TASK BRIEF |
Return only the lines from the start of the records through the line that contains "Note: The data", inclusive; leave out all pictures.

Collected data entries:

——————————

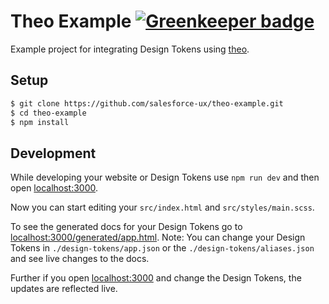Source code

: # Theo Example [![Greenkeeper badge](https://badges.greenkeeper.io/salesforce-ux/theo-example.svg)](https://greenkeeper.io/)

Example project for integrating Design Tokens using [theo](https://github.com/salesforce-ux/theo).

## Setup

```bash
$ git clone https://github.com/salesforce-ux/theo-example.git
$ cd theo-example
$ npm install
```

## Development

While developing your website or Design Tokens use `npm run dev`
and then open [localhost:3000](http://localhost:3000).

Now you can start editing your `src/index.html` and `src/styles/main.scss`.

To see the generated docs for your Design Tokens go to [localhost:3000/generated/app.html](http://localhost:3000/generated/app.html).
Note: You can change your Design Tokens in `./design-tokens/app.json` or
the `./design-tokens/aliases.json` and see live changes to the docs.

Further if you open [localhost:3000](http://localhost:3000) and change the Design Tokens,
the updates are reflected live.
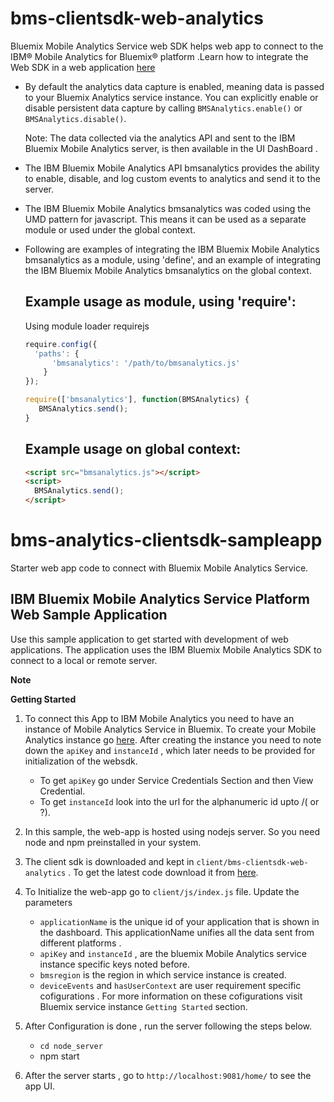 # bms-clientsdk-web-analytics
  Bluemix Mobile Analytics Service web SDK helps web app to connect to the IBM® Mobile Analytics for Bluemix® platform .Learn how to integrate the  Web SDK in a web application [here](https://console.ng.bluemix.net/docs/services/mobileanalytics/index.html#getting-started-with-mobile-analytics)


* By default  the analytics data capture is enabled, meaning data is passed to your Bluemix Analytics service instance. You can explicitly enable or disable persistent data capture by calling `BMSAnalytics.enable()` or `BMSAnalytics.disable()`.
 
  Note: The data collected via the analytics API and sent to the IBM Bluemix Mobile Analytics server, is then available in the UI DashBoard .

* The IBM Bluemix Mobile Analytics  API bmsanalytics provides the ability to enable, disable, and log custom events to analytics and send it to the server.
 
* The IBM Bluemix Mobile Analytics bmsanalytics was coded using the UMD pattern for javascript. This means it can be used as a separate module or used under the global context.  
  
* Following are examples of integrating the IBM Bluemix Mobile Analytics bmsanalytics as a module, using 'define', and an example of integrating the IBM Bluemix Mobile Analytics bmsanalytics on the global context.
  
  Example usage as module, using 'require':
  -----------------------------------
  
  Using module loader requirejs 

  ```Javascript
  require.config({
    'paths': {
        'bmsanalytics': '/path/to/bmsanalytics.js'
      }
  });

  require(['bmsanalytics'], function(BMSAnalytics) {
     BMSAnalytics.send();
  }
  ```
  
  Example usage on global context:
  -----------------------------------
  ```Html
  <script src="bmsanalytics.js"></script>
  <script>
    BMSAnalytics.send();
  </script>
  ```
# bms-analytics-clientsdk-sampleapp
Starter web app code  to connect with Bluemix Mobile Analytics  Service.

## IBM Bluemix Mobile Analytics Service Platform Web Sample Application
Use this sample application to get started with development of web applications.
The application uses the IBM Bluemix Mobile Analytics SDK to connect to a local or remote server.
 
**Note** 

**Getting Started**
1. To connect this App to IBM Mobile Analytics you need to have an instance of Mobile Analytics Service in Bluemix. To create your Mobile Analytics instance go [here](https://console.bluemix.net/catalog/services/mobile-analytics?env_id=ibm:yp:us-south&taxonomyNavigation=apps). After creating the instance you need to note down the `apiKey`  and  `instanceId` , which later needs to be provided for initialization of the websdk.
	* To get `apiKey` go under Service Credentials Section and then View Credential.
	* To get `instanceId` look into the url for the alphanumeric id upto /( or ?).
2. In this sample, the web-app is hosted using nodejs server. So you need node and npm preinstalled in your system. 
3. The client sdk is downloaded and kept in `client/bms-clientsdk-web-analytics` . To get the latest code download it from [here](https://github.com/ibm-bluemix-mobile-services/bms-clientsdk-web-analytics). 
4. To Initialize the web-app go to `client/js/index.js` file. Update the parameters 
	* `applicationName` is the unique id of your application that is shown in the dashboard. This applicationName unifies all the data sent from different platforms .
	* `apiKey` and `instanceId` , are the bluemix Mobile Analytics service instance specific keys noted before. 
	* `bmsregion` is the region in which service instance is created.
	* `deviceEvents` and `hasUserContext` are user requirement specific cofigurations . 
	For more information on these cofigurations visit Bluemix service instance `Getting Started` section.

5. After Configuration is done , run the server following the steps below. 
	* `cd node_server`
	* npm start
6. After the server starts , go to `http://localhost:9081/home/` to see the app UI.
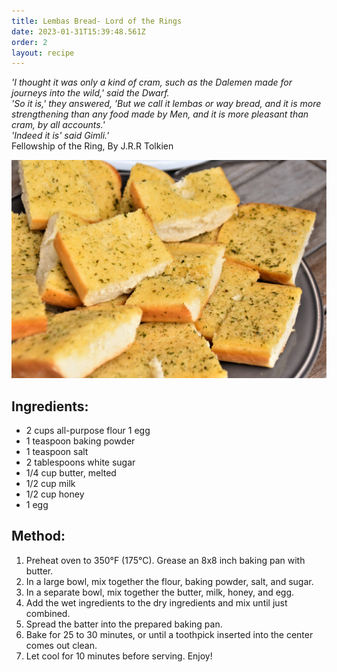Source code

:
 ```yaml
---
title: Lembas Bread- Lord of the Rings
date: 2023-01-31T15:39:48.561Z
order: 2
layout: recipe
---
```

*'I thought it was only a kind of cram, such as the Dalemen made for journeys into the wild,' said the Dwarf*[](http://www.thetolkienwiki.org/wiki.cgi?Dwarf)*.*\
*'So it is,' they answered, 'But we call it lembas or way bread, and it is more strengthening than any food made by Men*[](http://www.thetolkienwiki.org/wiki.cgi?Men)*, and it is more pleasant than cram, by all accounts.'*\
*'Indeed it is' said Gimli.'*[](http://www.thetolkienwiki.org/wiki.cgi?Gimli)\
Fellowship of the Ring,  By J.R.R Tolkien 

![bread on plate](../uploads/waldemar-zevnvcuyijg-unsplash.jpg "lembas bread")

## **Ingredients:**

* 2 cups all-purpose flour  1 egg
* 1 teaspoon baking powder
* 1 teaspoon salt 
* 2 tablespoons white sugar
* 1/4 cup butter, melted 
* 1/2 cup milk
* 1/2 cup honey
* 1 egg

## **Method:**

1. Preheat oven to 350°F (175°C). Grease an 8x8 inch baking pan with butter.
2. In a large bowl, mix together the flour, baking powder, salt, and sugar.
3. In a separate bowl, mix together the butter, milk, honey, and egg.
4. Add the wet ingredients to the dry ingredients and mix until just combined.
5. Spread the batter into the prepared baking pan.
6. Bake for 25 to 30 minutes, or until a toothpick inserted into the center comes out clean.
7. Let cool for 10 minutes before serving. Enjoy!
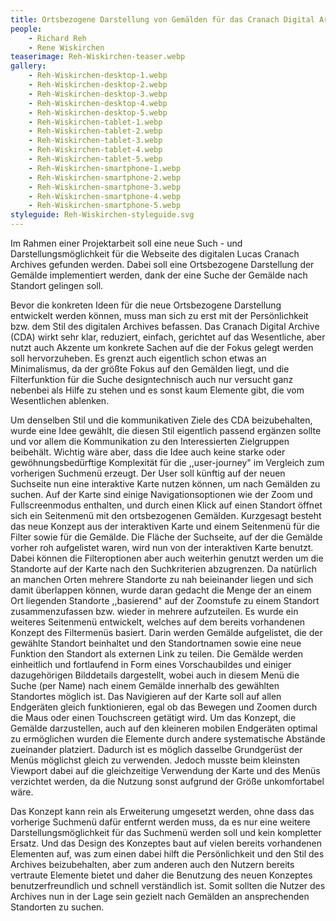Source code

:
 ```yaml
---
title: Ortsbezogene Darstellung von Gemälden für das Cranach Digital Archieve (CDA)
people:
    - Richard Reh
    - Rene Wiskirchen
teaserimage: Reh-Wiskirchen-teaser.webp
gallery:
    - Reh-Wiskirchen-desktop-1.webp
    - Reh-Wiskirchen-desktop-2.webp
    - Reh-Wiskirchen-desktop-3.webp
    - Reh-Wiskirchen-desktop-4.webp
    - Reh-Wiskirchen-desktop-5.webp
    - Reh-Wiskirchen-tablet-1.webp
    - Reh-Wiskirchen-tablet-2.webp
    - Reh-Wiskirchen-tablet-3.webp
    - Reh-Wiskirchen-tablet-4.webp
    - Reh-Wiskirchen-tablet-5.webp
    - Reh-Wiskirchen-smartphone-1.webp
    - Reh-Wiskirchen-smartphone-2.webp
    - Reh-Wiskirchen-smartphone-3.webp
    - Reh-Wiskirchen-smartphone-4.webp
    - Reh-Wiskirchen-smartphone-5.webp
styleguide: Reh-Wiskirchen-styleguide.svg
---
```


Im Rahmen einer Projektarbeit soll eine neue Such - und Darstellungsmöglichkeit für die Webseite des digitalen Lucas Cranach Archives gefunden werden. Dabei soll eine Ortsbezogene Darstellung der Gemälde implementiert werden, dank der eine Suche der Gemälde nach Standort gelingen soll.

Bevor die konkreten Ideen für die neue Ortsbezogene Darstellung entwickelt werden können, muss man sich zu erst mit der Persönlichkeit bzw. dem Stil des digitalen Archives befassen. Das Cranach Digital Archive (CDA) wirkt sehr klar, reduziert, einfach, gerichtet auf das Wesentliche, aber nutzt auch Akzente um konkrete Sachen auf die der Fokus gelegt werden soll hervorzuheben. Es grenzt auch eigentlich schon etwas an Minimalismus, da der größte Fokus auf den Gemälden liegt, und die Filterfunktion für die Suche designtechnisch auch nur versucht ganz nebenbei als Hilfe zu stehen und es sonst kaum Elemente gibt, die vom Wesentlichen ablenken. 

Um denselben Stil und die kommunikativen Ziele des CDA beizubehalten, wurde eine Idee gewählt, die diesen Stil eigentlich passend ergänzen sollte und vor allem die Kommunikation zu den Interessierten Zielgruppen beibehält. Wichtig wäre aber, dass die Idee auch keine starke oder gewöhnungsbedürftige Komplexität für die ,,user-journey" im Vergleich zum vorherigen Suchmenü erzeugt. Der User soll künftig auf der neuen Suchseite nun eine interaktive Karte nutzen können, um nach Gemälden zu suchen. Auf der Karte sind einige Navigationsoptionen wie der Zoom und Fullscreenmodus enthalten, und durch einen Klick auf einen Standort öffnet sich ein Seitenmenü mit den ortsbezogenen Gemälden. Kurzgesagt besteht das neue Konzept aus der interaktiven Karte und einem Seitenmenü für die Filter sowie für die Gemälde. Die Fläche der Suchseite, auf der die Gemälde vorher roh aufgelistet waren, wird nun von der interaktiven Karte benutzt. Dabei können die Filteroptionen aber auch weiterhin genutzt werden um die Standorte auf der Karte nach den Suchkriterien abzugrenzen. Da natürlich an manchen Orten mehrere Standorte zu nah beieinander liegen und sich damit überlappen können, wurde daran gedacht die Menge der an einem Ort liegenden Standorte ,,basierend" auf der Zoomstufe zu einem Standort zusammenzufassen bzw. wieder in mehrere aufzuteilen. Es wurde ein weiteres Seitenmenü entwickelt, welches auf dem bereits vorhandenen Konzept des Filtermenüs basiert. Darin werden Gemälde aufgelistet, die der gewählte Standort beinhaltet und den Standortnamen sowie eine neue Funktion den Standort als externen Link zu teilen. Die Gemälde werden einheitlich und fortlaufend in Form eines Vorschaubildes und einiger dazugehörigen Bilddetails dargestellt, wobei auch in diesem Menü die Suche (per Name) nach einem Gemälde innerhalb des gewählten Standortes möglich ist. Das Navigieren auf der Karte soll auf allen Endgeräten gleich funktionieren, egal ob das Bewegen und Zoomen durch die Maus oder einen Touchscreen getätigt wird. Um das Konzept, die Gemälde darzustellen, auch auf den kleineren mobilen Endgeräten optimal zu ermöglichen wurden die Elemente durch andere systematische Abstände zueinander platziert. Dadurch ist es möglich dasselbe Grundgerüst der Menüs möglichst gleich zu verwenden. Jedoch musste beim kleinsten Viewport dabei auf die gleichzeitige Verwendung der Karte und des Menüs verzichtet werden, da die Nutzung sonst aufgrund der Größe unkomfortabel wäre.

Das Konzept kann rein als Erweiterung umgesetzt werden, ohne dass das vorherige Suchmenü dafür entfernt werden muss, da es nur eine weitere Darstellungsmöglichkeit für das Suchmenü werden soll und kein kompletter Ersatz. Und das Design des Konzeptes baut auf vielen bereits vorhandenen Elementen auf, was zum einen dabei hilft die Persönlichkeit und den Stil des Archives beizubehalten, aber zum anderen auch den Nutzern bereits vertraute Elemente bietet und daher die Benutzung des neuen Konzeptes benutzerfreundlich und schnell verständlich ist. Somit sollten die Nutzer des Archives nun in der Lage sein gezielt nach Gemälden an ansprechenden Standorten zu suchen.
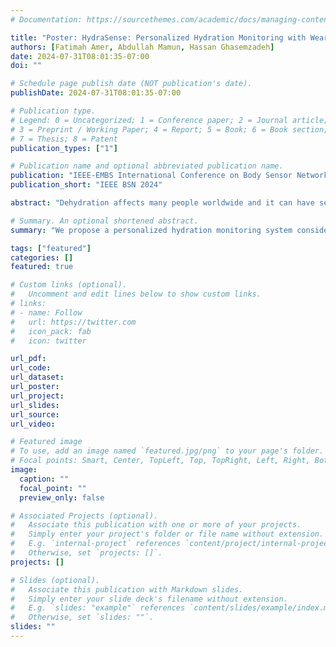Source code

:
 ```yaml
---
# Documentation: https://sourcethemes.com/academic/docs/managing-content/

title: "Poster: HydraSense: Personalized Hydration Monitoring with Wearables and Machine Learning [Abstract]"
authors: [Fatimah Amer, Abdullah Mamun, Hassan Ghasemzadeh]
date: 2024-07-31T08:01:35-07:00
doi: ""

# Schedule page publish date (NOT publication's date).
publishDate: 2024-07-31T08:01:35-07:00

# Publication type.
# Legend: 0 = Uncategorized; 1 = Conference paper; 2 = Journal article;
# 3 = Preprint / Working Paper; 4 = Report; 5 = Book; 6 = Book section;
# 7 = Thesis; 8 = Patent
publication_types: ["1"]

# Publication name and optional abbreviated publication name.
publication: "IEEE-EMBS International Conference on Body Sensor Networks: NextGen Health: Sensor Innovation, AI, and Social Responsibility (BSN'24)"
publication_short: "IEEE BSN 2024"

abstract: "Dehydration affects many people worldwide and it can have severe consequences if remains unaddressed. A continuous hydration monitoring and reminder system based on wearable sensors and machine learning can ensure adequate fluid intake to prevent unwanted outcomes and to increase productivity. Despite the increasing popularity of wearable systems and smartphones, an affordable wearable-based hydration monitoring system that also considers environmental parameters for just-in-time decisions is not available. Our proposed system, HydraSense, devises a machine learning solution for detecting the activity, the surrounding environment, and the current level of hydration. By considering the activity and environmental parameters, HydraSense evaluates the adjusted fluid intake requirement and recommends a suitable action based on the severity of the dehydration. Additionally, we investigate the relationships of human activities and postures with dehydration. We are currently collecting and analyzing data for the evaluation of the proposed system and will present our findings at the conference."

# Summary. An optional shortened abstract.
summary: "We propose a personalized hydration monitoring system considering with wearable and machine learning."

tags: ["featured"]
categories: []
featured: true

# Custom links (optional).
#   Uncomment and edit lines below to show custom links.
# links:
# - name: Follow
#   url: https://twitter.com
#   icon_pack: fab
#   icon: twitter

url_pdf:
url_code: 
url_dataset:
url_poster:
url_project:
url_slides: 
url_source:
url_video: 

# Featured image
# To use, add an image named `featured.jpg/png` to your page's folder.
# Focal points: Smart, Center, TopLeft, Top, TopRight, Left, Right, BottomLeft, Bottom, BottomRight.
image:
  caption: ""
  focal_point: ""
  preview_only: false

# Associated Projects (optional).
#   Associate this publication with one or more of your projects.
#   Simply enter your project's folder or file name without extension.
#   E.g. `internal-project` references `content/project/internal-project/index.md`.
#   Otherwise, set `projects: []`.
projects: []

# Slides (optional).
#   Associate this publication with Markdown slides.
#   Simply enter your slide deck's filename without extension.
#   E.g. `slides: "example"` references `content/slides/example/index.md`.
#   Otherwise, set `slides: ""`.
slides: ""
---
```

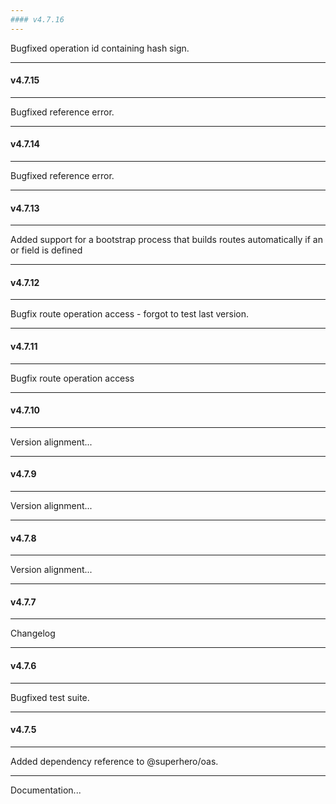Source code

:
 ```yaml
---
#### v4.7.16
---
```


Bugfixed operation id containing hash sign.

---
#### v4.7.15
---

Bugfixed reference error.

---
#### v4.7.14
---

Bugfixed reference error.

---
#### v4.7.13
---

Added support for a bootstrap process that builds routes automatically if an  or  field is defined

---
#### v4.7.12
---

Bugfix route operation access - forgot to test last version.

---
#### v4.7.11
---

Bugfix route operation access

---
#### v4.7.10
---

Version alignment...

---
#### v4.7.9
---

Version alignment...

---
#### v4.7.8
---

Version alignment...

---
#### v4.7.7
---

Changelog

---
#### v4.7.6
---

Bugfixed test suite.

---
#### v4.7.5
---

Added dependency reference to @superhero/oas.

---

Documentation...
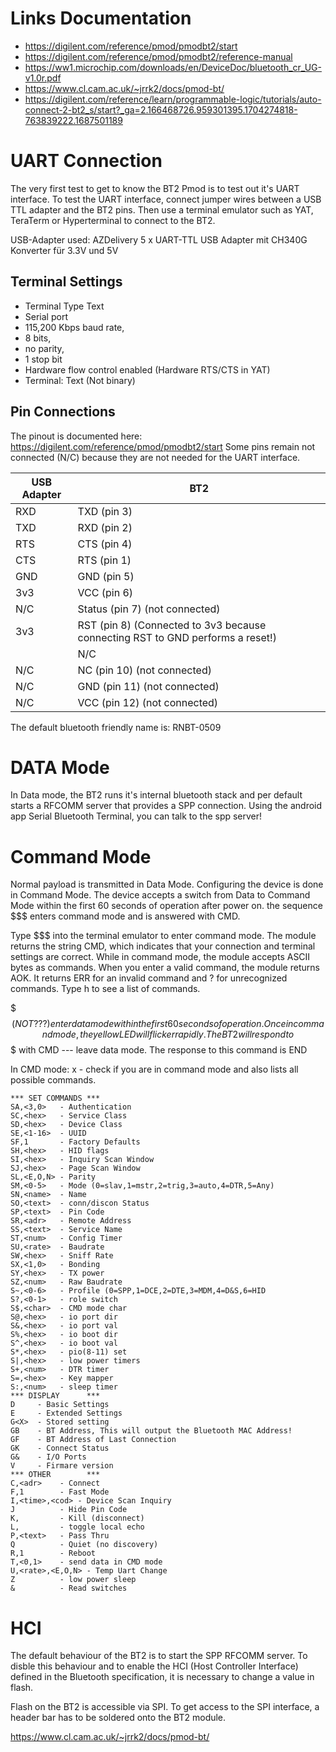 # Links Documentation

* https://digilent.com/reference/pmod/pmodbt2/start
* https://digilent.com/reference/pmod/pmodbt2/reference-manual
* https://ww1.microchip.com/downloads/en/DeviceDoc/bluetooth_cr_UG-v1.0r.pdf
* https://www.cl.cam.ac.uk/~jrrk2/docs/pmod-bt/
* https://digilent.com/reference/learn/programmable-logic/tutorials/auto-connect-2-bt2_s/start?_ga=2.166468726.959301395.1704274818-763839222.1687501189



# UART Connection

The very first test to get to know the BT2 Pmod is to test out it's UART interface.
To test the UART interface, connect jumper wires between a USB TTL adapter and the BT2 pins.
Then use a terminal emulator such as YAT, TeraTerm or Hyperterminal to connect to the BT2.

USB-Adapter used: AZDelivery 5 x UART-TTL USB Adapter mit CH340G Konverter für 3.3V und 5V


## Terminal Settings

* Terminal Type Text
* Serial port 
* 115,200 Kbps baud rate, 
* 8 bits, 
* no parity, 
* 1 stop bit
* Hardware flow control enabled (Hardware RTS/CTS in YAT)
* Terminal: Text (Not binary) 


## Pin Connections
The pinout is documented here: https://digilent.com/reference/pmod/pmodbt2/start
Some pins remain not connected (N/C) because they are not needed for the UART interface.

| USB Adapter	|	BT2 |
|---------------|--------|
|RXD 			|TXD (pin 3)|
|TXD 			|RXD (pin 2)|
|RTS			|CTS (pin 4)|
|CTS			|RTS (pin 1)|
|GND         	|GND (pin 5)|
|3v3         	|VCC (pin 6)|
|N/C         	|Status (pin 7) (not connected)|
|3v3         	|RST (pin 8) (Connected to 3v3 because connecting RST to GND performs a reset!)|
||N/C         	|NC (pin 9) (not connected)|
|N/C         	|NC (pin 10) (not connected)|
|N/C         	|GND (pin 11) (not connected)|
|N/C         	|VCC (pin 12) (not connected)|







The default bluetooth friendly name is: RNBT-0509


# DATA Mode
In Data mode, the BT2 runs it's internal bluetooth stack and per default starts a RFCOMM server
that provides a SPP connection. Using the android app Serial Bluetooth Terminal, you can talk
to the spp server!


# Command Mode
Normal payload is transmitted in Data Mode. 
Configuring the device is done in Command Mode.
The device accepts a switch from Data to Command Mode within the first 60 seconds of operation after power on.
the sequence $$$ enters command mode and is answered with CMD.

Type $$$ into the terminal emulator to enter command mode.
The module returns the string CMD, which indicates that your connection and terminal
settings are correct. While in command mode, the module accepts ASCII bytes as commands. When you enter a valid command, the module returns AOK. It returns ERR for an
invalid command and ? for unrecognized commands. Type h <cr> to see a list of commands.


$$$ (NOT ???) enter data mode within the first 60 seconds of operation. Once in command mode, the yellow LED will flicker rapidly. The BT2 will respond to $$$ with CMD
--- leave data mode. The response to this command is END

In CMD mode:
x - check if you are in command mode and also lists all possible commands.






```
*** SET COMMANDS ***
SA,<3,0>   - Authentication
SC,<hex>   - Service Class
SD,<hex>   - Device Class
SE,<1-16>  - UUID
SF,1       - Factory Defaults
SH,<hex>   - HID flags
SI,<hex>   - Inquiry Scan Window
SJ,<hex>   - Page Scan Window
SL,<E,O,N> - Parity
SM,<0-5>   - Mode (0=slav,1=mstr,2=trig,3=auto,4=DTR,5=Any)
SN,<name>  - Name
SO,<text>  - conn/discon Status
SP,<text>  - Pin Code
SR,<adr>   - Remote Address
SS,<text>  - Service Name
ST,<num>   - Config Timer
SU,<rate>  - Baudrate
SW,<hex>   - Sniff Rate
SX,<1,0>   - Bonding
SY,<hex>   - TX power
SZ,<num>   - Raw Baudrate
S~,<0-6>   - Profile (0=SPP,1=DCE,2=DTE,3=MDM,4=D&S,6=HID
S?,<0-1>   - role switch
S$,<char>  - CMD mode char
S@,<hex>   - io port dir
S&,<hex>   - io port val
S%,<hex>   - io boot dir
S^,<hex>   - io boot val
S*,<hex>   - pio(8-11) set
S|,<hex>   - low power timers
S+,<num>   - DTR timer
S=,<hex>   - Key mapper
S:,<num>   - sleep timer
*** DISPLAY      ***
D     - Basic Settings
E     - Extended Settings
G<X>  - Stored setting
GB    - BT Address, This will output the Bluetooth MAC Address!
GF    - BT Address of Last Connection
GK    - Connect Status
G&    - I/O Ports
V     - Firmare version
*** OTHER        ***
C,<adr>    - Connect
F,1        - Fast Mode
I,<time>,<cod> - Device Scan Inquiry
J          - Hide Pin Code
K,         - Kill (disconnect)
L,         - toggle local echo
P,<text>   - Pass Thru
Q          - Quiet (no discovery)
R,1        - Reboot
T,<0,1>    - send data in CMD mode
U,<rate>,<E,O,N> - Temp Uart Change
Z          - low power sleep
&          - Read switches
```



# HCI

The default behaviour of the BT2 is to start the SPP RFCOMM server.
To disble this behaviour and to enable the HCI (Host Controller Interface) defined
in the Bluetooth specification, it is necessary to change a value in flash. 

Flash on the BT2 is accessible via SPI. To get access to the SPI interface, 
a header bar has to be soldered onto the BT2 module.

https://www.cl.cam.ac.uk/~jrrk2/docs/pmod-bt/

——————————

RESULT OF THE EXERCISE |
Source code

: # Theo Example [![Greenkeeper badge](https://badges.greenkeeper.io/salesforce-ux/theo-example.svg)](https://greenkeeper.io/)

Example project for integrating Design Tokens using [theo](https://github.com/salesforce-ux/theo).

## Setup

```bash
$ git clone https://github.com/salesforce-ux/theo-example.git
$ cd theo-example
$ npm install
```

## Development

While developing your website or Design Tokens use `npm run dev`
and then open [localhost:3000](http://localhost:3000).

Now you can start editing your `src/index.html` and `src/styles/main.scss`.

To see the generated docs for your Design Tokens go to [localhost:3000/generated/app.html](http://localhost:3000/generated/app.html).
Note: You can change your Design Tokens in `./design-tokens/app.json` or
the `./design-tokens/aliases.json` and see live changes to the docs.

Further if you open [localhost:3000](http://localhost:3000) and change the Design Tokens,
the updates are reflected live.
 # bms-clientsdk-web-analytics
  Bluemix Mobile Analytics Service web SDK helps web app to connect to the IBM® Mobile Analytics for Bluemix® platform .Learn how to integrate the  Web SDK in a web application [here](https://console.ng.bluemix.net/docs/services/mobileanalytics/index.html#getting-started-with-mobile-analytics)


* By default  the analytics data capture is enabled, meaning data is passed to your Bluemix Analytics service instance. You can explicitly enable or disable persistent data capture by calling `BMSAnalytics.enable()` or `BMSAnalytics.disable()`.
 
  Note: The data collected via the analytics API and sent to the IBM Bluemix Mobile Analytics server, is then available in the UI DashBoard .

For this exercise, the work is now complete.